The school shooting in Parkland, Florida shows how quickly our media elites move horrors from tragedy to political opportunity. They amplified the loudest voices of the shooting aftermath, teenage survivors who demanded gun-control “solutions” like banning all semi-automatic “assault weapons.” These teenagers might accomplish in one week what the anti-Second Amendment crowd, led by these same media elites, has failed to do for decades.
Survivors of failed abortions (like Gianna Jessen or Melissa Ohden) have never held their attention for five seconds. That conflicts with the narrative.
Liberal journalists have openly discussed how these teenaged advocates could be a crucial factor in defeating the gun-rights lobby. They could become the key to the kind of turnout necessary to putting the Democrats in the majority in Congress. So they gave them every opportunity to push for liberal victory, without any need to be civil.
David Hogg, the most prominent student survivor, went on CNN and proclaimed politicians shouldn’t take money from the NRA because they were “child murderers.” CNN morning anchor Alisyn Camerota didn’t correct him — or condemn his statement, given he’d just stained the reputations of millions of NRA members by labeling them killers. She said nothing. She was satisfied — pleased, in fact. CNN.com happily posted video with the headline “Shooting survivor calls NRA ‘child murderers.’”
CNN’s motto is “Facts First.”
CNN hosted a “town hall” full of leftist rage against anyone who believes in Second Amendment rights. Their agenda was obvious from the program’s title: “Stand Up: Students of Stoneman Douglas Demand Action.” They used the hashtag #StudentsStandUp to promote it. Sen. Marco Rubio and NRA spokeswoman Dana Loesch were verbally slashed by the students without mercy.
Survivor Cameron Kasky stood a few feet from Rubio, and smeared him on national television: “It’s hard to look at you and not look down the barrel on an AR-15 and not look at Nikolas Cruz, but the point is: You're here and there are some people who are not.” Kasky also said he wished he could question “the NRA lady” (Dana Loesch), since “I would ask her how she can look in the mirror, because she has children, but maybe she avoids those.”
In the next hour, when Loesch was on, people in the audience shouted “murderer,” and "burn her," and student survivor Emma Gonzalez lectured her that she would be a better mother: “Dana Loesch, I want you to know that we will support your two children in the way that you will not.”

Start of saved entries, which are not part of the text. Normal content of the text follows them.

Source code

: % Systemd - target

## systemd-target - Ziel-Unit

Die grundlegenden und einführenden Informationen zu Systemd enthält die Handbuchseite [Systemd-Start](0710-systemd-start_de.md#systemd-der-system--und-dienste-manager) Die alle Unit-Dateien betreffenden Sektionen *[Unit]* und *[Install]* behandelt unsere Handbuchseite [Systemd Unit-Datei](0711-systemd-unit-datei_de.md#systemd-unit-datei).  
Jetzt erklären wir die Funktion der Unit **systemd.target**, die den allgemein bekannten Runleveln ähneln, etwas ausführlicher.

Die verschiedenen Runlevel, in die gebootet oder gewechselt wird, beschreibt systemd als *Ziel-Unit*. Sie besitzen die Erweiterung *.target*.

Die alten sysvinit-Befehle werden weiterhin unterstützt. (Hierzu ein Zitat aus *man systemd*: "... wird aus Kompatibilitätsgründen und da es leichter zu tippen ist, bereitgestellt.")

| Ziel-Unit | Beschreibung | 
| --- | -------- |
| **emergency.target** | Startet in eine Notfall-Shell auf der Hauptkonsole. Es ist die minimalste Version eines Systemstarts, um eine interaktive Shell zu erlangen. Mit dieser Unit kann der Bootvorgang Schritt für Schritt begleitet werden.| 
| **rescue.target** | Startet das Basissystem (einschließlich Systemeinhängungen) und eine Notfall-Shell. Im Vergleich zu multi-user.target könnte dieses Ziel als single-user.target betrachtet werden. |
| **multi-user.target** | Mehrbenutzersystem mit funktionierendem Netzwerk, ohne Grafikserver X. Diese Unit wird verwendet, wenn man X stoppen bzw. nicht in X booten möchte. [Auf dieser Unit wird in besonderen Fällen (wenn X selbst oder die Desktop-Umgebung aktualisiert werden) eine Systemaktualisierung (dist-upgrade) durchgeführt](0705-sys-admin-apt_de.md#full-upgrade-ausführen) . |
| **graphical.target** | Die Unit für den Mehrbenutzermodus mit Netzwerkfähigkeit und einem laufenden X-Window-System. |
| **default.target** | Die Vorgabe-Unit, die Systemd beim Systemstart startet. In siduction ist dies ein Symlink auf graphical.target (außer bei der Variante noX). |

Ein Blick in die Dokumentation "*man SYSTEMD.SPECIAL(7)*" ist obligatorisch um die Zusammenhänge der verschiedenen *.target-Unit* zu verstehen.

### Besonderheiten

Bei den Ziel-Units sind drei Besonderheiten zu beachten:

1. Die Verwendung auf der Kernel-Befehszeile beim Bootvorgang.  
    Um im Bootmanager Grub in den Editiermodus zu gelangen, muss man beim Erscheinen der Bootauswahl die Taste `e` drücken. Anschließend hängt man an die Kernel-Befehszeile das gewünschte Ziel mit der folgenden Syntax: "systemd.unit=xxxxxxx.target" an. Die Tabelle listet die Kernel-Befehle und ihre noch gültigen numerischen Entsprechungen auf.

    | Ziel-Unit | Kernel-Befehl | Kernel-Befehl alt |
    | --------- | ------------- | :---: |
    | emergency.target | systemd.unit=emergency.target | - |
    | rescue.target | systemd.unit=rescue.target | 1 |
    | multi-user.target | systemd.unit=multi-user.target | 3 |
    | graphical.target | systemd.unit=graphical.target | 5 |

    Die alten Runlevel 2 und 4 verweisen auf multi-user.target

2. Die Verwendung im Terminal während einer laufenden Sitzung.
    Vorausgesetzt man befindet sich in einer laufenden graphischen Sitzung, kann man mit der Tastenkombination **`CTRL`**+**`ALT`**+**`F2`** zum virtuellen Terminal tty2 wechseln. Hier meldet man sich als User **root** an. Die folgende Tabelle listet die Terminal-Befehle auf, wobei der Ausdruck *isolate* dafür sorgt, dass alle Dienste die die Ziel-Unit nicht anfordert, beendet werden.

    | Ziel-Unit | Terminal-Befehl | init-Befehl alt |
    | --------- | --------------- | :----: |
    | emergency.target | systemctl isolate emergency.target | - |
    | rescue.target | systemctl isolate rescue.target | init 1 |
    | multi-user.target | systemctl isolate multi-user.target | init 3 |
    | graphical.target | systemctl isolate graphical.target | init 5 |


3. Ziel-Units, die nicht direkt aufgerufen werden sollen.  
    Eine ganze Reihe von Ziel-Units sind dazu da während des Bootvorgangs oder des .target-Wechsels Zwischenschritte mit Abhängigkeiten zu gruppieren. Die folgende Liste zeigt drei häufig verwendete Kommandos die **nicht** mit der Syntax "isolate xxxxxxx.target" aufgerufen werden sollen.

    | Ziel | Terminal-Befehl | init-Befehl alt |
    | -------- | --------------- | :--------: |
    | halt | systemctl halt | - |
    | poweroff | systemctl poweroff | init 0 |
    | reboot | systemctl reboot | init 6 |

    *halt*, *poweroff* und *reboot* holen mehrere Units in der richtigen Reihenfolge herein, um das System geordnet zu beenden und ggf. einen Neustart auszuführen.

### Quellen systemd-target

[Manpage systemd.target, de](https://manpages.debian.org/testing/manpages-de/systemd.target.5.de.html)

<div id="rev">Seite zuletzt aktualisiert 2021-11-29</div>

Moderator Jake Tapper allowed the audience to be as immoderate as it wanted. He tweeted afterward: “People freestyled a bit” — a bit? — “and I wasn’t inclined to reprimand a school shooting survivor or parent who lost a child for expressing him or herself in a question — even if aggressively.”
But this is the most amazing part. In the aftermath, no one in television “news” replayed the students’ rudeness as a storyline worthy of condemnation, even comment. It matched their own political agenda and emotional temperature. When Rep. Joe Wilson yelled “You lie” at President Obama in 2009, these networks all angrily replayed it ad infinitum as a national disgrace. They called it “infamous.” CNN’s headline on the video called it “the heckling heard ‘round the world.”
Even Justice Alito shaking his head silently at the 2010 State of the Union was projected as inappropriate.
Remember these student hecklers when CNN and their colleagues decry how Donald Trump has single-handedly ruined civil discourse. Trump mocking CNN as “fake news” caused far more media outrage than Hogg calling the NRA “child murderers.”
It will happen again and again. They are hell-bent on ridding this country of the Second Amendment, one tragedy at a time.